● TASK TO COMPLETE: Once the pictures are removed, output the remaining entries exactly as given.

Dataset entries:
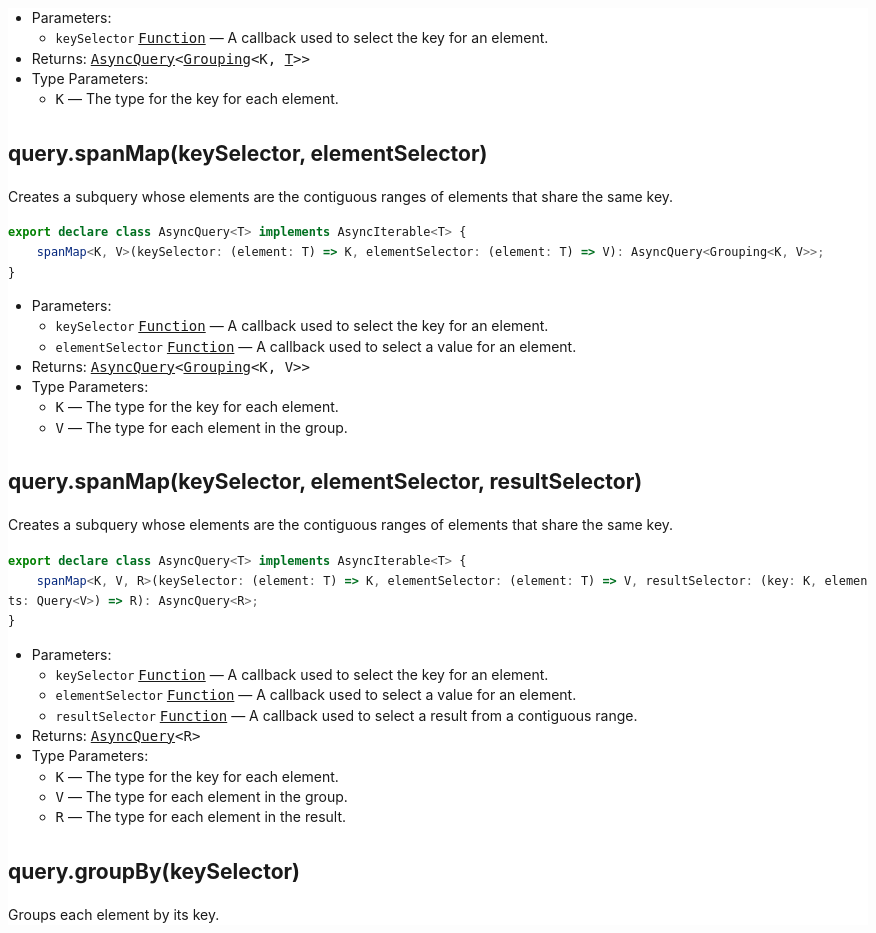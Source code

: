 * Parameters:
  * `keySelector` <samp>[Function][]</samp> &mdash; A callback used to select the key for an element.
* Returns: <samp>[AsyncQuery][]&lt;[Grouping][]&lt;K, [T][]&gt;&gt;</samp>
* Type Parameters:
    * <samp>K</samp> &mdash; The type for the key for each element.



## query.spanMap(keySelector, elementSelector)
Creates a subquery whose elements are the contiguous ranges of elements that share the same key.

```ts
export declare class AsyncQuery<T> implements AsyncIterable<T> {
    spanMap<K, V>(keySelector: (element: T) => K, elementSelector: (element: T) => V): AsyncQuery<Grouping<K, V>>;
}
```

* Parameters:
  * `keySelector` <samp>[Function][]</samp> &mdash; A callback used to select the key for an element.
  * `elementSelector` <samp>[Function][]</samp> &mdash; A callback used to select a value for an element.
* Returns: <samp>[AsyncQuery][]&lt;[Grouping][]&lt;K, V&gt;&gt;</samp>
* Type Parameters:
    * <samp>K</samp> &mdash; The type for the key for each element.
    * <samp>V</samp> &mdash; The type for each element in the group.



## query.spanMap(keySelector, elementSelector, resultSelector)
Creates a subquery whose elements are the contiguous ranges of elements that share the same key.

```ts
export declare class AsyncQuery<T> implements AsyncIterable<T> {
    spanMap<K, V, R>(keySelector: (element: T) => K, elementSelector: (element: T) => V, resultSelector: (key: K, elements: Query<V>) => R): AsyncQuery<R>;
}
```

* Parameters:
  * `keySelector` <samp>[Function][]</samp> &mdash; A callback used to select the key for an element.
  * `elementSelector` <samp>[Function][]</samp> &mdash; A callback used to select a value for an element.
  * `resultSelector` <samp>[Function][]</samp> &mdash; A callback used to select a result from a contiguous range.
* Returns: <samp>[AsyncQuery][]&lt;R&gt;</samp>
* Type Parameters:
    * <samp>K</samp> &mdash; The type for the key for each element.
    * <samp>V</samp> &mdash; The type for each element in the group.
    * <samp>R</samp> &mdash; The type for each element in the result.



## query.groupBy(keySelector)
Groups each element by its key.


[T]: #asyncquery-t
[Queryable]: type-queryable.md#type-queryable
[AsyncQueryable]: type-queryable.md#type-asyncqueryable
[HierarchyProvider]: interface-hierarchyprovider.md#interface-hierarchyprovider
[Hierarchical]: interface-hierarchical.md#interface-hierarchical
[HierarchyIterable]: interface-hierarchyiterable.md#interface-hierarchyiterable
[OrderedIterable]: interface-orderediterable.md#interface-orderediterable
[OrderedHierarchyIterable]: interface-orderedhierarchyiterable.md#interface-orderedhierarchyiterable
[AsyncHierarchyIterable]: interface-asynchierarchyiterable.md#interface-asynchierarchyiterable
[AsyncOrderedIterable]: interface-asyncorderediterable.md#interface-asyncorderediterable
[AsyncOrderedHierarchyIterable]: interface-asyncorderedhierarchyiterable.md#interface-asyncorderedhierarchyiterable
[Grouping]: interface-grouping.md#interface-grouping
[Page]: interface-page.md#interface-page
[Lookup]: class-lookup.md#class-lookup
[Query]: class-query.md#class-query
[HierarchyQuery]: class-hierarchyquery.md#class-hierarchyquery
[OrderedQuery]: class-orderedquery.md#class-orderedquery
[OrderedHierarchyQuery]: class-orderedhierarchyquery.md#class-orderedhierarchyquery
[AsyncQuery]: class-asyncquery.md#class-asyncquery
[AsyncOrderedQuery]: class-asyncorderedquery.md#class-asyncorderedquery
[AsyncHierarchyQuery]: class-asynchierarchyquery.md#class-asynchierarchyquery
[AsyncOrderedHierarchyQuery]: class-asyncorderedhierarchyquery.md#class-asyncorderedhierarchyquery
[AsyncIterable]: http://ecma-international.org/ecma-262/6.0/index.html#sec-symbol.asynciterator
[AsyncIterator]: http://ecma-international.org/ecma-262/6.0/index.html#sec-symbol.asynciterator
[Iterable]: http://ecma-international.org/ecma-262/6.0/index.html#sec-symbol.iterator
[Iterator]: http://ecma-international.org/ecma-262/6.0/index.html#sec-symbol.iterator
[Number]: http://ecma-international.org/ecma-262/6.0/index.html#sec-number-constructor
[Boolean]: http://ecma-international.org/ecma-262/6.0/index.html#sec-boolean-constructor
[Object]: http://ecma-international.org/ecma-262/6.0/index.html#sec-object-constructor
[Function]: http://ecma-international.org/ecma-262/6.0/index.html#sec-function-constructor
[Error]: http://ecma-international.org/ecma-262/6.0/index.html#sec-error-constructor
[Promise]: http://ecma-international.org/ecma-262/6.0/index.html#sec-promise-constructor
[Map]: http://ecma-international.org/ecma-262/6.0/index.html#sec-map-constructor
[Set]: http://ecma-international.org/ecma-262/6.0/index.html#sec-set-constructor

● SOLUTION TO THIS PROBLEM:
Source code

: * Parameters:
  * `keySelector` <samp>[Function][]</samp> &mdash; A callback used to select the key for an element.
* Returns: <samp>[AsyncQuery][]&lt;[Grouping][]&lt;K, [T][]&gt;&gt;</samp>
* Type Parameters:
    * <samp>K</samp> &mdash; The type for the key for each element.



## query.spanMap(keySelector, elementSelector)
Creates a subquery whose elements are the contiguous ranges of elements that share the same key.

```ts
export declare class AsyncQuery<T> implements AsyncIterable<T> {
    spanMap<K, V>(keySelector: (element: T) => K, elementSelector: (element: T) => V): AsyncQuery<Grouping<K, V>>;
}
```

* Parameters:
  * `keySelector` <samp>[Function][]</samp> &mdash; A callback used to select the key for an element.
  * `elementSelector` <samp>[Function][]</samp> &mdash; A callback used to select a value for an element.
* Returns: <samp>[AsyncQuery][]&lt;[Grouping][]&lt;K, V&gt;&gt;</samp>
* Type Parameters:
    * <samp>K</samp> &mdash; The type for the key for each element.
    * <samp>V</samp> &mdash; The type for each element in the group.



## query.spanMap(keySelector, elementSelector, resultSelector)
Creates a subquery whose elements are the contiguous ranges of elements that share the same key.

```ts
export declare class AsyncQuery<T> implements AsyncIterable<T> {
    spanMap<K, V, R>(keySelector: (element: T) => K, elementSelector: (element: T) => V, resultSelector: (key: K, elements: Query<V>) => R): AsyncQuery<R>;
}
```

* Parameters:
  * `keySelector` <samp>[Function][]</samp> &mdash; A callback used to select the key for an element.
  * `elementSelector` <samp>[Function][]</samp> &mdash; A callback used to select a value for an element.
  * `resultSelector` <samp>[Function][]</samp> &mdash; A callback used to select a result from a contiguous range.
* Returns: <samp>[AsyncQuery][]&lt;R&gt;</samp>
* Type Parameters:
    * <samp>K</samp> &mdash; The type for the key for each element.
    * <samp>V</samp> &mdash; The type for each element in the group.
    * <samp>R</samp> &mdash; The type for each element in the result.



## query.groupBy(keySelector)
Groups each element by its key.


[T]: #asyncquery-t
[Queryable]: type-queryable.md#type-queryable
[AsyncQueryable]: type-queryable.md#type-asyncqueryable
[HierarchyProvider]: interface-hierarchyprovider.md#interface-hierarchyprovider
[Hierarchical]: interface-hierarchical.md#interface-hierarchical
[HierarchyIterable]: interface-hierarchyiterable.md#interface-hierarchyiterable
[OrderedIterable]: interface-orderediterable.md#interface-orderediterable
[OrderedHierarchyIterable]: interface-orderedhierarchyiterable.md#interface-orderedhierarchyiterable
[AsyncHierarchyIterable]: interface-asynchierarchyiterable.md#interface-asynchierarchyiterable
[AsyncOrderedIterable]: interface-asyncorderediterable.md#interface-asyncorderediterable
[AsyncOrderedHierarchyIterable]: interface-asyncorderedhierarchyiterable.md#interface-asyncorderedhierarchyiterable
[Grouping]: interface-grouping.md#interface-grouping
[Page]: interface-page.md#interface-page
[Lookup]: class-lookup.md#class-lookup
[Query]: class-query.md#class-query
[HierarchyQuery]: class-hierarchyquery.md#class-hierarchyquery
[OrderedQuery]: class-orderedquery.md#class-orderedquery
[OrderedHierarchyQuery]: class-orderedhierarchyquery.md#class-orderedhierarchyquery
[AsyncQuery]: class-asyncquery.md#class-asyncquery
[AsyncOrderedQuery]: class-asyncorderedquery.md#class-asyncorderedquery
[AsyncHierarchyQuery]: class-asynchierarchyquery.md#class-asynchierarchyquery
[AsyncOrderedHierarchyQuery]: class-asyncorderedhierarchyquery.md#class-asyncorderedhierarchyquery
[AsyncIterable]: http://ecma-international.org/ecma-262/6.0/index.html#sec-symbol.asynciterator
[AsyncIterator]: http://ecma-international.org/ecma-262/6.0/index.html#sec-symbol.asynciterator
[Iterable]: http://ecma-international.org/ecma-262/6.0/index.html#sec-symbol.iterator
[Iterator]: http://ecma-international.org/ecma-262/6.0/index.html#sec-symbol.iterator
[Number]: http://ecma-international.org/ecma-262/6.0/index.html#sec-number-constructor
[Boolean]: http://ecma-international.org/ecma-262/6.0/index.html#sec-boolean-constructor
[Object]: http://ecma-international.org/ecma-262/6.0/index.html#sec-object-constructor
[Function]: http://ecma-international.org/ecma-262/6.0/index.html#sec-function-constructor
[Error]: http://ecma-international.org/ecma-262/6.0/index.html#sec-error-constructor
[Promise]: http://ecma-international.org/ecma-262/6.0/index.html#sec-promise-constructor
[Map]: http://ecma-international.org/ecma-262/6.0/index.html#sec-map-constructor
[Set]: http://ecma-international.org/ecma-262/6.0/index.html#sec-set-constructor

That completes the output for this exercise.